Once the bag is filled, she said it is impor­tant to shake it once weekly to ensure the salty brine is evenly dis­trib­uted.

UNESCO also rec­og­nized the yağlık, mean­ing oiler, method of table olive pro­duc­tion.


Nesrin Ünlü, pres­i­dent of the Umurbey Woman Initiative Association, told UNESCO that this method involves sep­a­rat­ing olives by size the day they are picked and placed into a stone basin called an olive pool.

Once the basin is filled with olives, water is added until the olives are cov­ered, fol­lowed by a layer of salt. A spe­cial cloth is placed over the pool before being cov­ered by tim­bers and then rocks.

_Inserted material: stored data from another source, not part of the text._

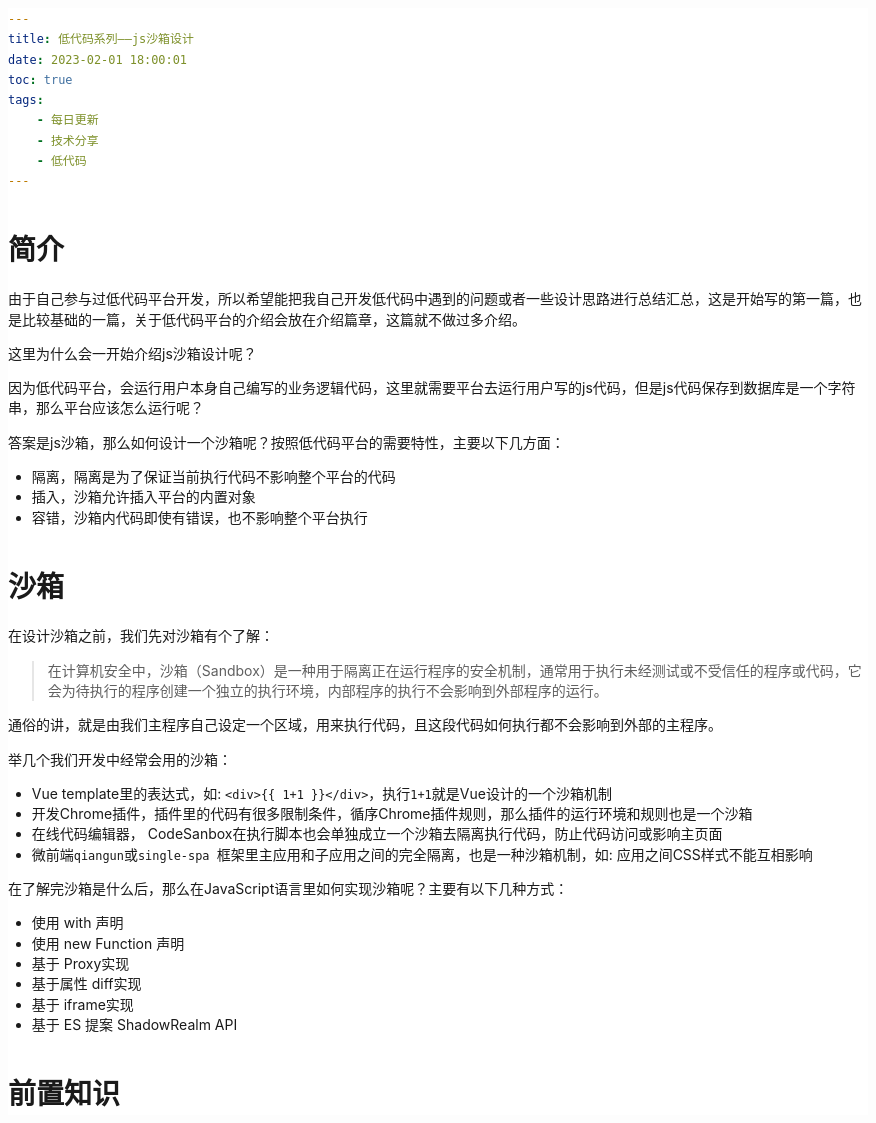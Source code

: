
 ```yaml
---
title: 低代码系列——js沙箱设计
date: 2023-02-01 18:00:01
toc: true
tags:
    - 每日更新
    - 技术分享
    - 低代码
---
```


# 简介

由于自己参与过低代码平台开发，所以希望能把我自己开发低代码中遇到的问题或者一些设计思路进行总结汇总，这是开始写的第一篇，也是比较基础的一篇，关于低代码平台的介绍会放在介绍篇章，这篇就不做过多介绍。

这里为什么会一开始介绍js沙箱设计呢？

因为低代码平台，会运行用户本身自己编写的业务逻辑代码，这里就需要平台去运行用户写的js代码，但是js代码保存到数据库是一个字符串，那么平台应该怎么运行呢？

答案是js沙箱，那么如何设计一个沙箱呢？按照低代码平台的需要特性，主要以下几方面：

- 隔离，隔离是为了保证当前执行代码不影响整个平台的代码
- 插入，沙箱允许插入平台的内置对象
- 容错，沙箱内代码即使有错误，也不影响整个平台执行


# 沙箱
在设计沙箱之前，我们先对沙箱有个了解：

> 在计算机安全中，沙箱（Sandbox）是一种用于隔离正在运行程序的安全机制，通常用于执行未经测试或不受信任的程序或代码，它会为待执行的程序创建一个独立的执行环境，内部程序的执行不会影响到外部程序的运行。

通俗的讲，就是由我们主程序自己设定一个区域，用来执行代码，且这段代码如何执行都不会影响到外部的主程序。

举几个我们开发中经常会用的沙箱：

- Vue template里的表达式，如: `<div>{{ 1+1 }}</div>`，执行`1+1`就是Vue设计的一个沙箱机制
- 开发Chrome插件，插件里的代码有很多限制条件，循序Chrome插件规则，那么插件的运行环境和规则也是一个沙箱
- 在线代码编辑器， CodeSanbox在执行脚本也会单独成立一个沙箱去隔离执行代码，防止代码访问或影响主页面
- 微前端`qiangun`或`single-spa `框架里主应用和子应用之间的完全隔离，也是一种沙箱机制，如: 应用之间CSS样式不能互相影响

在了解完沙箱是什么后，那么在JavaScript语言里如何实现沙箱呢？主要有以下几种方式：

- 使用 with 声明
- 使用 new Function 声明
- 基于 Proxy实现
- 基于属性 diff实现
- 基于 iframe实现
- 基于 ES 提案 ShadowRealm API

# 前置知识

When you put the black olives into the olive pool, they turn red when the cov­ers of the pool are lifted,” Ünlü said.


Sorting olives during the harvest (Photo: Mehmet Karaca)

Traditional pro­cess­ing meth­ods also apply to olive oil pro­duc­tion. Historically, men have climbed the lad­ders to knock the olives off the branches with shak­ers, while women col­lected them from net­ting below and placed the olives into sacks.

The sacks are put on ani­mals – usu­ally mules – to be trans­ported from the groves to the local mill, gen­er­ally located in an urban cen­ter, where vil­lagers gather to cel­e­brate the har­vest and trans­form the olives.

After they are washed, the olives are placed into a basin and crushed with a stone mill, usu­ally pow­ered by a mule. After crush­ing the olives, the paste is removed from the basin, placed in a caul­dron and heated to increase the oil con­tent (though this is unlikely to yield extra vir­gin olive oil).

The paste is then put in sacks, placed into angled troughs with a spigot fac­ing down­ward and clay pots placed beneath them. Once the troughs are filled with sacks, vil­lagers take turns walk­ing on the olives to press out the oil.

After fill­ing the pots, the oil is dis­trib­uted to each vil­lage mem­ber and used until the next har­vest.